Angiotensin-Converting Enzyme Inhibitors
Baroreceptor-mediated activation of the SNS leads to an increase in renin release and formation of angiotensin II (see Chapter 19), which causes intense vasoconstriction and stimulates aldosterone production (Fig. 23-2). This is decreased by the angiotensin-converting enzyme (ACE) inhibitors, which inhibit formation of angiotensin II from angiotensin I, as discussed in Chapter 20.

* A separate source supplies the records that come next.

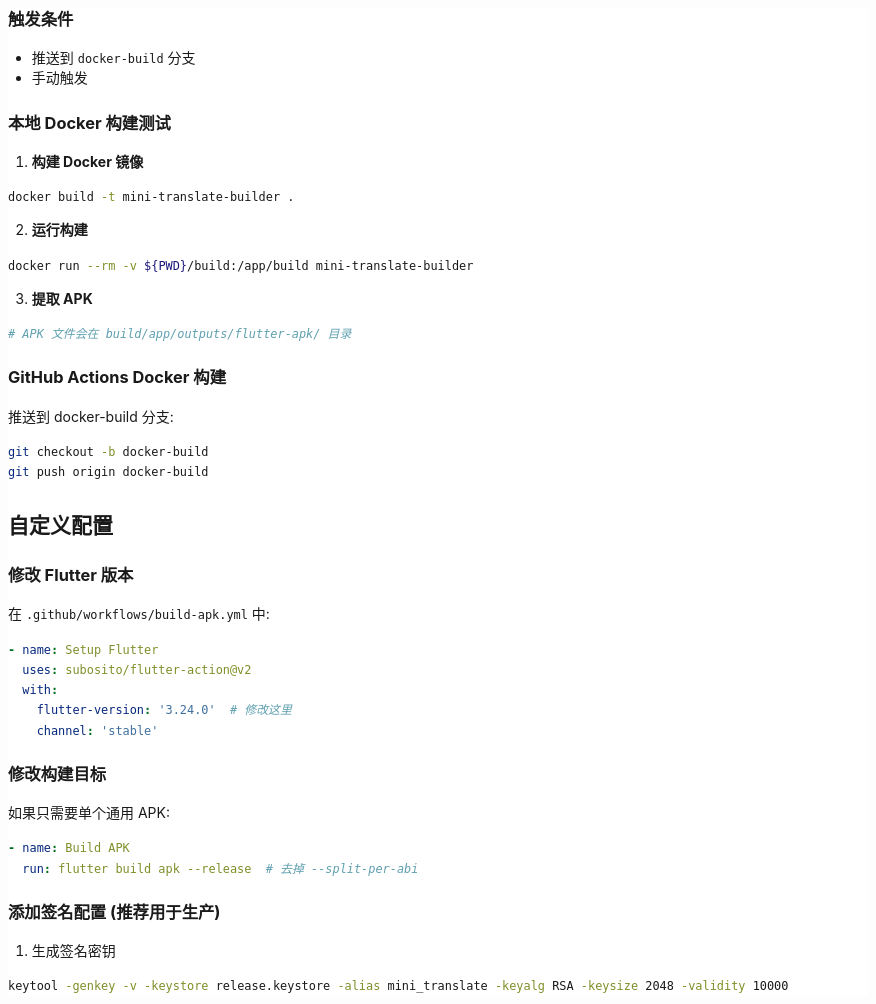 ### 触发条件
- 推送到 `docker-build` 分支
- 手动触发

### 本地 Docker 构建测试

1. **构建 Docker 镜像**
```bash
docker build -t mini-translate-builder .
```

2. **运行构建**
```bash
docker run --rm -v ${PWD}/build:/app/build mini-translate-builder
```

3. **提取 APK**
```bash
# APK 文件会在 build/app/outputs/flutter-apk/ 目录
```

### GitHub Actions Docker 构建

推送到 docker-build 分支:
```bash
git checkout -b docker-build
git push origin docker-build
```

## 自定义配置

### 修改 Flutter 版本

在 `.github/workflows/build-apk.yml` 中:
```yaml
- name: Setup Flutter
  uses: subosito/flutter-action@v2
  with:
    flutter-version: '3.24.0'  # 修改这里
    channel: 'stable'
```

### 修改构建目标

如果只需要单个通用 APK:
```yaml
- name: Build APK
  run: flutter build apk --release  # 去掉 --split-per-abi
```

### 添加签名配置 (推荐用于生产)

1. 生成签名密钥
```bash
keytool -genkey -v -keystore release.keystore -alias mini_translate -keyalg RSA -keysize 2048 -validity 10000
```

Angiotensin II acts through AT1 and AT2 receptors, although most of its actions occur through AT1 receptor activation. Although the AT2 receptor is distributed widely in fetal tissues, its distribution is limited in adults. Angiotensin II mediates cell growth, vasoconstriction, Na+ and fluid retention, and sympathetic activation (Table 23-1). The central role of the RAAS in the development and progression of cardiovascular disease and, in particular, CHF is well established. In addition to regulation of blood pressure and maintenance of fluid and electrolyte balance, short-term activation of the RAAS in heart failure improves cardiac output through fluid and Na+ retention (increased preload), whereas long-term activation results in vasoconstriction, increased afterload, and decreased cardiac output. These mechanisms, together with SNS activation, induce a vicious cycle of increased preload, afterload, and cardiac workload, leading to increased myocardial O2 consumption, loss of myocytes through apoptosis, and progressive worsening heart failure.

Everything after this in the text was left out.